What Melatonin Actually Does
Melatonin is a neurohormone produced by the pineal gland, a small endocrine structure at the centre of the brain. Its primary role is not to induce sleep directly it is more accurate to describe it as a biological darkness signal. As ambient light decreases in the evening, melatonin secretion rises, communicating to the body that night has arrived and that physiological preparation for sleep should begin.
This rise called dim-light melatonin onset (DLMO) typically begins one to two hours before a person's habitual sleep time under normal light conditions. It triggers a cascade of downstream effects: core body temperature drops, alertness decreases, and sleep propensity increases. Melatonin does not force sleep; it shifts the body into the right state for sleep to occur naturally.
The Mechanism: How Blue Light Suppresses Melatonin
The ipRGC-SCN Pathway
The suppression of melatonin by light is not mediated by the rods and cones used for vision. It is driven by a separate class of retinal cells: intrinsically photosensitive retinal ganglion cells (ipRGCs), which contain the photopigment melanopsin. These cells are maximally sensitive to short-wavelength blue light in the 460–480 nm range precisely the range most heavily emitted by modern LED screens.
When ipRGCs detect blue light in the evening, they transmit signals via the retinohypothalamic tract (RHT) to the suprachiasmatic nucleus (SCN) the brain's master circadian clock. The SCN then suppresses melatonin production via a neural pathway to the pineal gland. The message is unambiguous: it is still daytime. Delay sleep.
The Dose-Response Relationship
This suppression is not binary it follows a dose-response curve. West et al. (2011) demonstrated that increasing irradiances of narrowband blue LED light (peak wavelength 469 nm) produced progressively greater plasma melatonin suppression in healthy subjects, with results fitting a sigmoidal fluence-response curve. Critically, narrow-bandwidth blue LED light was found to be more potent at suppressing melatonin than broad-spectrum white fluorescent light at comparable irradiances. West et al.
Brainard et al. (2001) had previously established the action spectrum for melatonin suppression in humans, identifying peak photosensitivity in the 446–477 nm range with a best-fit peak at approximately 464 nm. This work provided foundational evidence that a novel, non-rod, non-cone photopigment was responsible for this effect later confirmed to be melanopsin.

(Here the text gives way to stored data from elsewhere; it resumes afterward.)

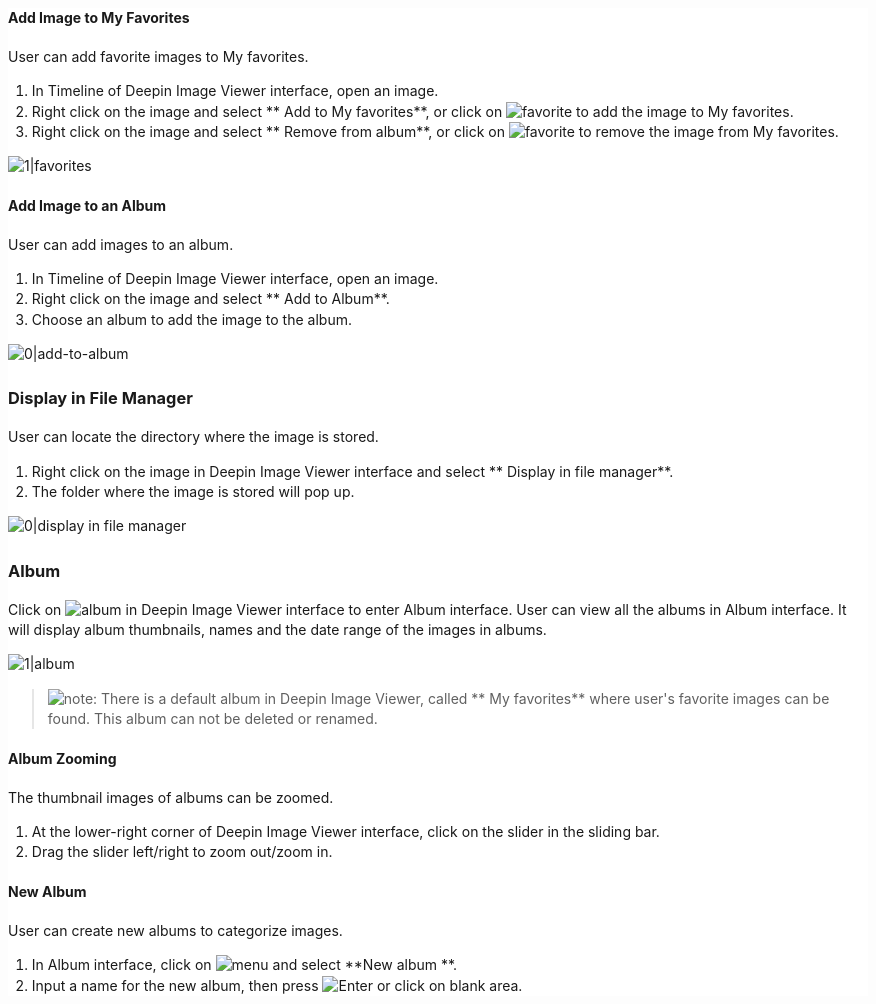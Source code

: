 #### Add Image to My Favorites

User can add favorite images to My favorites.
1. In Timeline of Deepin Image Viewer interface, open an image.
2. Right click on the image and select ** Add to My favorites**, or click on ![favorite](icon/collect.svg) to add the image to My favorites.
3. Right click on the image and select ** Remove from album**, or click on ![favorite](icon/collect-active.svg) to remove the image from My favorites.

![1|favorites](png/favorites.png)

#### Add Image to an Album

User can add images to an album.
1. In Timeline of Deepin Image Viewer interface, open an image.
2. Right click on the image and select ** Add to Album**.
3. Choose an album to add the image to the album.

![0|add-to-album](png/add-to-album.png)

### Display in File Manager

User can locate the directory where the image is stored.
1. Right click on the image in Deepin Image Viewer interface and select ** Display in file manager**.
2. The folder where the image is stored will pop up.

![0|display in file manager](png/display.png)

### Album

Click on ![album](icon/album-active.svg) in Deepin Image Viewer interface to enter Album interface.
User can view all the albums in Album interface. It will display album thumbnails, names and the date range of the images in albums.

![1|album](png/album.png)

> ![note](icon/notes.svg): There is a default album in Deepin Image Viewer, called ** My favorites** where user's favorite images can be found. This album can not be deleted or renamed.

#### Album Zooming

The thumbnail images of albums can be zoomed.
1. At the lower-right corner of Deepin Image Viewer interface, click on the slider in the sliding bar.
2. Drag the slider left/right to zoom out/zoom in.

#### New Album

User can create new albums to categorize images.
1. In Album interface, click on ![menu](icon/icon_menu.svg) and select **New album **.
2. Input a name for the new album, then press ![Enter](icon/Enter.svg) or click on blank area.
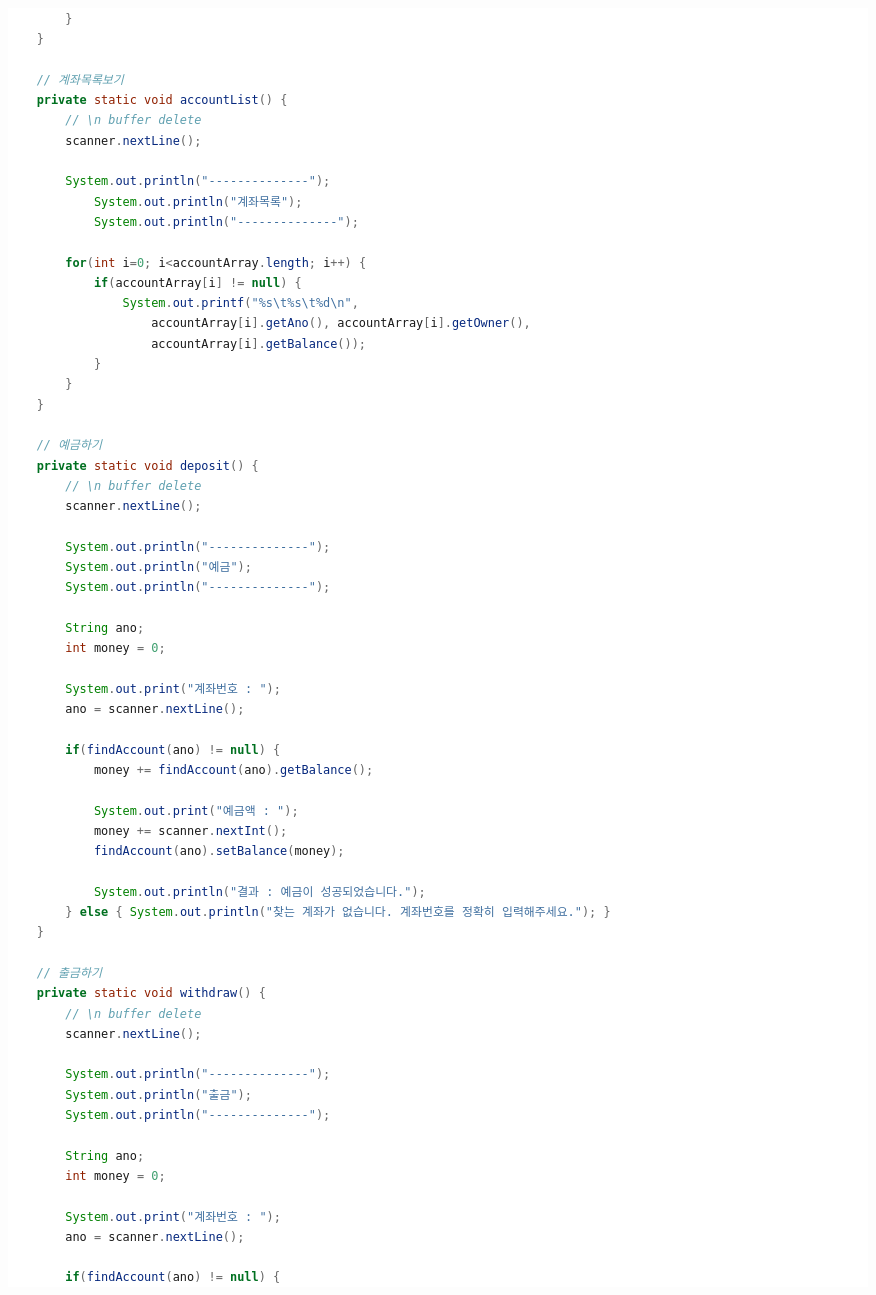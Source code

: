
 ```java
		}
	}

	// 계좌목록보기
	private static void accountList() {
		// \n buffer delete
		scanner.nextLine();
		
		System.out.println("--------------");
			System.out.println("계좌목록");
			System.out.println("--------------");
		
		for(int i=0; i<accountArray.length; i++) {
			if(accountArray[i] != null) {
				System.out.printf("%s\t%s\t%d\n", 
					accountArray[i].getAno(), accountArray[i].getOwner(),
					accountArray[i].getBalance());
			}
		}
	}

	// 예금하기
	private static void deposit() {
		// \n buffer delete
		scanner.nextLine();
		
		System.out.println("--------------");
		System.out.println("예금");
		System.out.println("--------------");
		
		String ano;
		int money = 0;
		
		System.out.print("계좌번호 : ");
		ano = scanner.nextLine();
		
		if(findAccount(ano) != null) {
			money += findAccount(ano).getBalance();
			
			System.out.print("예금액 : ");
			money += scanner.nextInt();
			findAccount(ano).setBalance(money);
			
			System.out.println("결과 : 예금이 성공되었습니다.");
		} else { System.out.println("찾는 계좌가 없습니다. 계좌번호를 정확히 입력해주세요."); }
	}

	// 출금하기
	private static void withdraw() {
		// \n buffer delete
		scanner.nextLine();
		
		System.out.println("--------------");
		System.out.println("출금");
		System.out.println("--------------");
		
		String ano;
		int money = 0;
		
		System.out.print("계좌번호 : ");
		ano = scanner.nextLine();
		
		if(findAccount(ano) != null) {
```
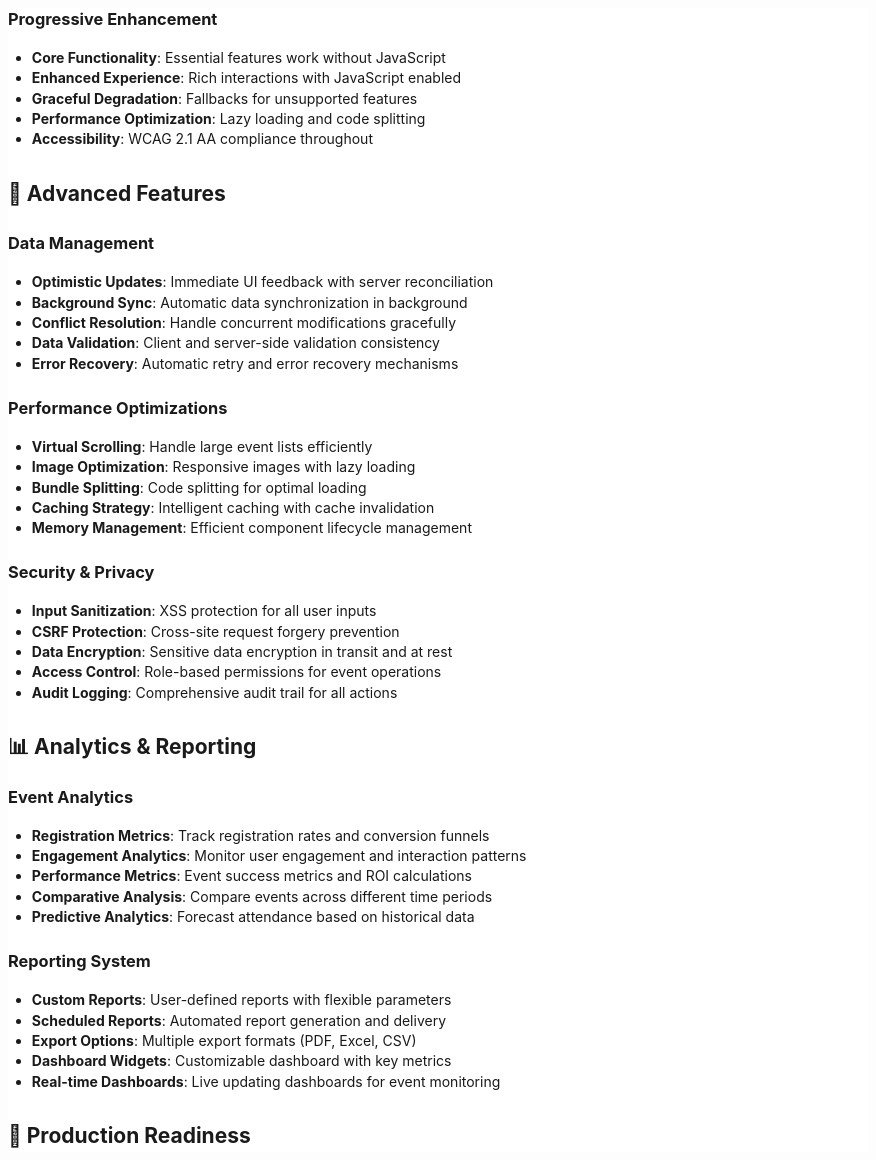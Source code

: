 ### Progressive Enhancement
- **Core Functionality**: Essential features work without JavaScript
- **Enhanced Experience**: Rich interactions with JavaScript enabled
- **Graceful Degradation**: Fallbacks for unsupported features
- **Performance Optimization**: Lazy loading and code splitting
- **Accessibility**: WCAG 2.1 AA compliance throughout

## 🔧 Advanced Features

### Data Management
- **Optimistic Updates**: Immediate UI feedback with server reconciliation
- **Background Sync**: Automatic data synchronization in background
- **Conflict Resolution**: Handle concurrent modifications gracefully
- **Data Validation**: Client and server-side validation consistency
- **Error Recovery**: Automatic retry and error recovery mechanisms

### Performance Optimizations
- **Virtual Scrolling**: Handle large event lists efficiently
- **Image Optimization**: Responsive images with lazy loading
- **Bundle Splitting**: Code splitting for optimal loading
- **Caching Strategy**: Intelligent caching with cache invalidation
- **Memory Management**: Efficient component lifecycle management

### Security & Privacy
- **Input Sanitization**: XSS protection for all user inputs
- **CSRF Protection**: Cross-site request forgery prevention
- **Data Encryption**: Sensitive data encryption in transit and at rest
- **Access Control**: Role-based permissions for event operations
- **Audit Logging**: Comprehensive audit trail for all actions

## 📊 Analytics & Reporting

### Event Analytics
- **Registration Metrics**: Track registration rates and conversion funnels
- **Engagement Analytics**: Monitor user engagement and interaction patterns
- **Performance Metrics**: Event success metrics and ROI calculations
- **Comparative Analysis**: Compare events across different time periods
- **Predictive Analytics**: Forecast attendance based on historical data

### Reporting System
- **Custom Reports**: User-defined reports with flexible parameters
- **Scheduled Reports**: Automated report generation and delivery
- **Export Options**: Multiple export formats (PDF, Excel, CSV)
- **Dashboard Widgets**: Customizable dashboard with key metrics
- **Real-time Dashboards**: Live updating dashboards for event monitoring

## 🚀 Production Readiness
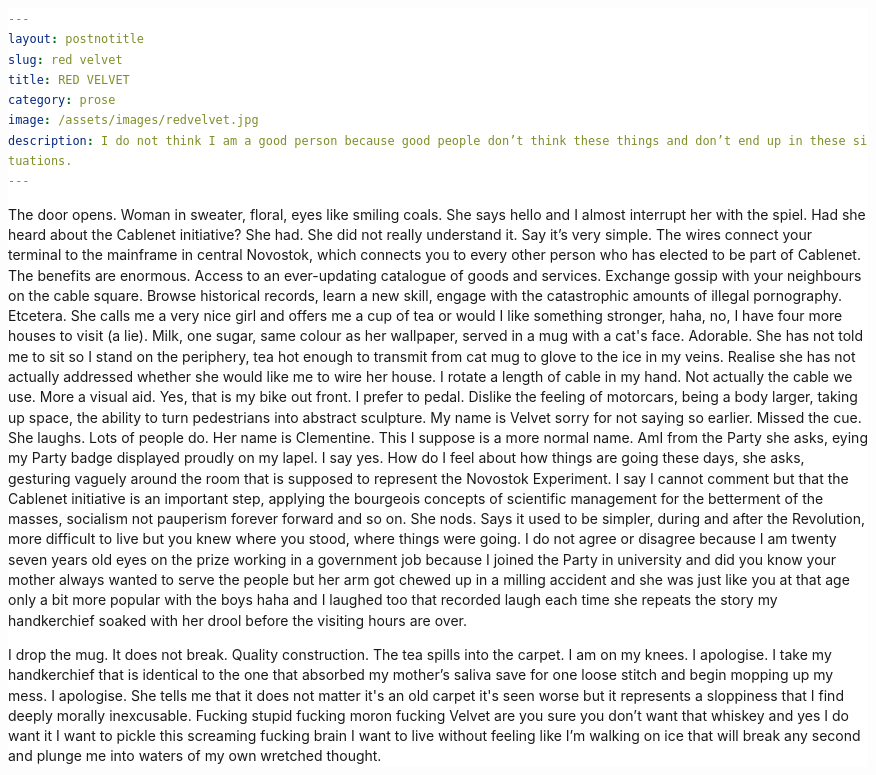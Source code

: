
 ```yaml
---
layout: postnotitle
slug: red velvet
title: RED VELVET
category: prose
image: /assets/images/redvelvet.jpg
description: I do not think I am a good person because good people don’t think these things and don’t end up in these situations.
---
```

<style>
.credb {
  text-align: right;
  color: #00ffff;
  font-size: 30px;
}
</style>
The door opens. Woman in sweater, floral, eyes like smiling coals. She says hello and I almost interrupt her with the spiel. Had she heard about the Cablenet initiative? She had. She did not really understand it. Say it’s very simple. The wires connect your terminal to the mainframe in central Novostok, which connects you to every other person who has elected to be part of Cablenet. The benefits are enormous. Access to an ever-updating catalogue of goods and services. Exchange gossip with your neighbours on the cable square. Browse historical records, learn a new skill, engage with the catastrophic amounts of illegal pornography. Etcetera. She calls me a very nice girl and offers me a cup of tea or would I like something stronger, haha, no, I have four more houses to visit (a lie). Milk, one sugar, same colour as her wallpaper, served in a mug with a cat's face. Adorable. She has not told me to sit so I stand on the periphery, tea hot enough to transmit from cat mug to glove to the ice in my veins. Realise she has not actually addressed whether she would like me to wire her house. I rotate a length of cable in my hand. Not actually the cable we use. More a visual aid. Yes, that is my bike out front. I prefer to pedal. Dislike the feeling of motorcars, being a body larger, taking up space, the ability to turn pedestrians into abstract sculpture. My name is Velvet sorry for not saying so earlier. Missed the cue. She laughs. Lots of people do. Her name is Clementine. This I suppose is a more normal name. AmI from the Party she asks, eying my Party badge displayed proudly on my lapel. I say yes. How do I feel about how things are going these days, she asks, gesturing vaguely around the room that is supposed to represent the Novostok Experiment. I say I cannot comment but that the Cablenet initiative is an important step, applying the bourgeois concepts of scientific management for the betterment of the masses, socialism not pauperism forever forward and so on. She nods. Says it used to be simpler, during and after the Revolution, more difficult to live but you knew where you stood, where things were going. I do not agree or disagree because I am twenty seven years old eyes on the prize working in a government job because I joined the Party in university and did you know your mother always wanted to serve the people but her arm got chewed up in a milling accident and she was just like you at that age only a bit more popular with the boys haha and I laughed too that recorded laugh each time she repeats the story my handkerchief soaked with her drool before the visiting hours are over. 

I drop the mug. It does not break. Quality construction. The tea spills into the carpet. I am on my knees. I apologise. I take my handkerchief that is identical to the one that absorbed my mother’s saliva save for one loose stitch and begin mopping up my mess. I apologise. She tells me that it does not matter it's an old carpet it's seen worse but it represents a sloppiness that I find deeply morally inexcusable. Fucking stupid fucking moron fucking Velvet are you sure you don’t want that whiskey and yes I do want it I want to pickle this screaming fucking brain I want to live without feeling like I’m walking on ice that will break any second and plunge me into waters of my own wretched thought.
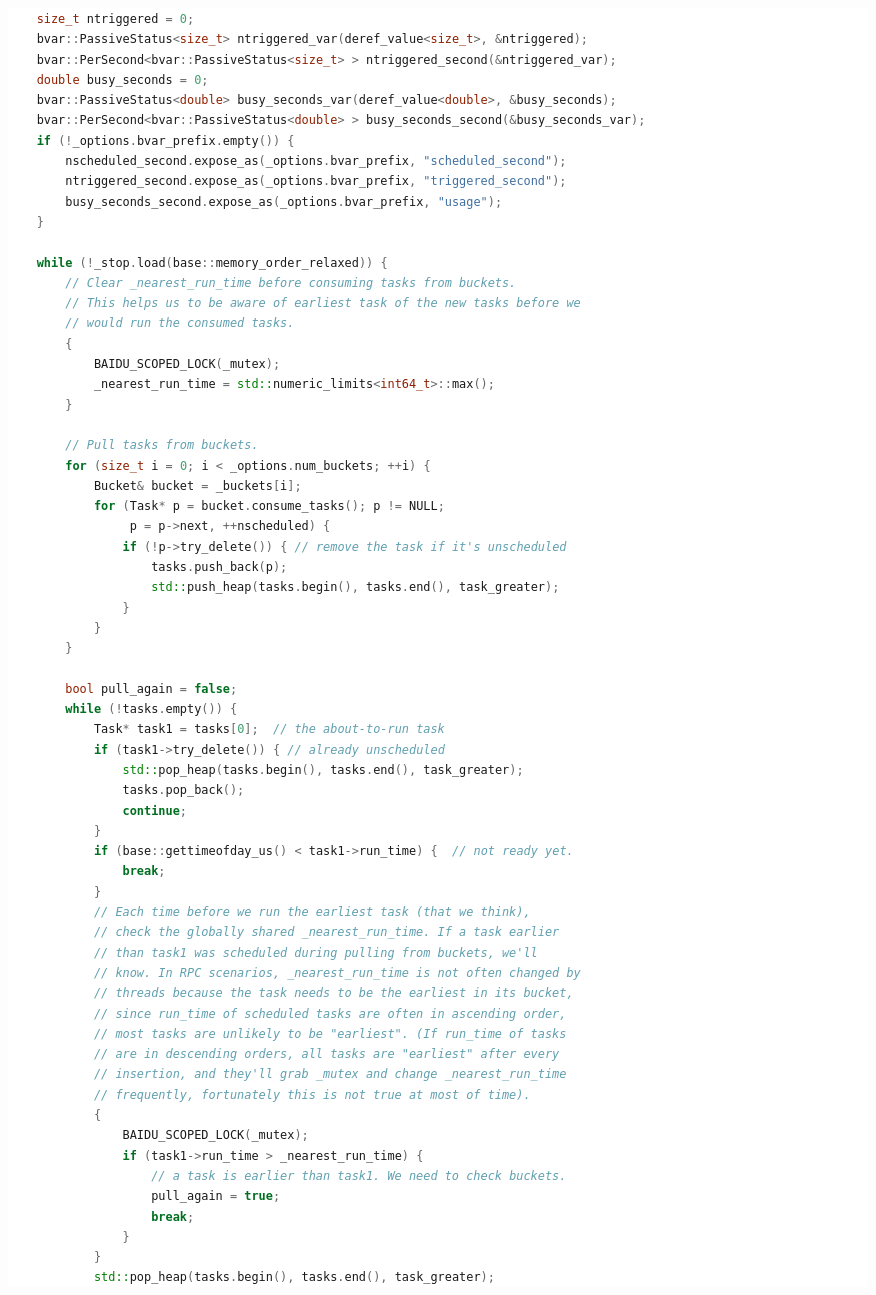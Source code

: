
 ```cpp
    size_t ntriggered = 0;
    bvar::PassiveStatus<size_t> ntriggered_var(deref_value<size_t>, &ntriggered);
    bvar::PerSecond<bvar::PassiveStatus<size_t> > ntriggered_second(&ntriggered_var);
    double busy_seconds = 0;
    bvar::PassiveStatus<double> busy_seconds_var(deref_value<double>, &busy_seconds);
    bvar::PerSecond<bvar::PassiveStatus<double> > busy_seconds_second(&busy_seconds_var);
    if (!_options.bvar_prefix.empty()) {
        nscheduled_second.expose_as(_options.bvar_prefix, "scheduled_second");
        ntriggered_second.expose_as(_options.bvar_prefix, "triggered_second");
        busy_seconds_second.expose_as(_options.bvar_prefix, "usage");
    }
    
    while (!_stop.load(base::memory_order_relaxed)) {
        // Clear _nearest_run_time before consuming tasks from buckets.
        // This helps us to be aware of earliest task of the new tasks before we
        // would run the consumed tasks.
        {
            BAIDU_SCOPED_LOCK(_mutex);
            _nearest_run_time = std::numeric_limits<int64_t>::max();
        }
        
        // Pull tasks from buckets.
        for (size_t i = 0; i < _options.num_buckets; ++i) {
            Bucket& bucket = _buckets[i];
            for (Task* p = bucket.consume_tasks(); p != NULL;
                 p = p->next, ++nscheduled) {
                if (!p->try_delete()) { // remove the task if it's unscheduled
                    tasks.push_back(p);
                    std::push_heap(tasks.begin(), tasks.end(), task_greater);
                }
            }
        }

        bool pull_again = false;
        while (!tasks.empty()) {
            Task* task1 = tasks[0];  // the about-to-run task
            if (task1->try_delete()) { // already unscheduled
                std::pop_heap(tasks.begin(), tasks.end(), task_greater);
                tasks.pop_back();
                continue;
            }
            if (base::gettimeofday_us() < task1->run_time) {  // not ready yet.
                break;
            }
            // Each time before we run the earliest task (that we think), 
            // check the globally shared _nearest_run_time. If a task earlier
            // than task1 was scheduled during pulling from buckets, we'll
            // know. In RPC scenarios, _nearest_run_time is not often changed by
            // threads because the task needs to be the earliest in its bucket,
            // since run_time of scheduled tasks are often in ascending order,
            // most tasks are unlikely to be "earliest". (If run_time of tasks
            // are in descending orders, all tasks are "earliest" after every
            // insertion, and they'll grab _mutex and change _nearest_run_time
            // frequently, fortunately this is not true at most of time).
            {
                BAIDU_SCOPED_LOCK(_mutex);
                if (task1->run_time > _nearest_run_time) {
                    // a task is earlier than task1. We need to check buckets.
                    pull_again = true;
                    break;
                }
            }
            std::pop_heap(tasks.begin(), tasks.end(), task_greater);
```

Brainard et al.
What Happens to Sleep
Delayed Circadian Phase
When melatonin is suppressed by evening screen use, the body's circadian phase shifts later. Chang et al. (2015) demonstrated that participants using a light-emitting eReader before bed showed reduced evening sleepiness, suppressed melatonin secretion, later timing of their circadian clock, and reduced next-morning alertness compared to when reading a printed book. The effect was not limited to the night of exposure next-morning alertness was measurably impaired even after a full night of sleep, suggesting the circadian disruption extended beyond immediate melatonin suppression. Chang et al.
Reduced REM Sleep
The same study found that light-emitting device use before bed reduced not only the amount of REM sleep, but also delayed its timing within the sleep cycle. REM sleep is critical for memory consolidation, emotional regulation, and cognitive recovery. A consistent delay in its onset even by 30–60 minutes has measurable consequences for the quality of the following day. Chang et al.
The Alerting Effect
Blue light after dusk exerts a potent alerting effect, reinforcing wakefulness and circadian misalignment. Chronic exposure may cumulatively contribute to insufficient and irregular sleep, with downstream consequences for cognition, mood, and metabolic health. This alerting effect is part of the mechanism by which evening device use delays bedtime itself users feel more awake at a time when biology would otherwise be signalling wind-down.
Red Light as a Contrast Case
The difference between blue and red light at night illustrates the mechanism clearly. Teran et al. (2025) compared three-hour exposure to blue light (464 nm) versus red light (631 nm) in healthy adults from 9pm to midnight. Blue light maintained melatonin suppression with minimal recovery over the full three hours. Red light, by contrast, allowed a significant melatonin rebound after two and three hours, restoring secretion toward baseline levels. Teran et al.
This contrast is relevant because it suggests the wavelength not brightness alone is the primary driver of melatonin suppression at night.
What the Research Does and Does Not Say
The evidence for blue light's role in melatonin suppression and circadian phase delay is robust and well-replicated. What the research does not support is the claim that all evening light exposure is equally harmful, or that melatonin suppression inevitably leads to clinical sleep disorders. Individual variation in sensitivity is significant, and factors such as prior light history, age, and pupil size all modulate the response.
The clearest implication of the evidence is about timing and wavelength: short-wavelength light in the hours before bed, when melatonin would naturally be rising, is the specific combination that disrupts the body's wind-down signal most reliably.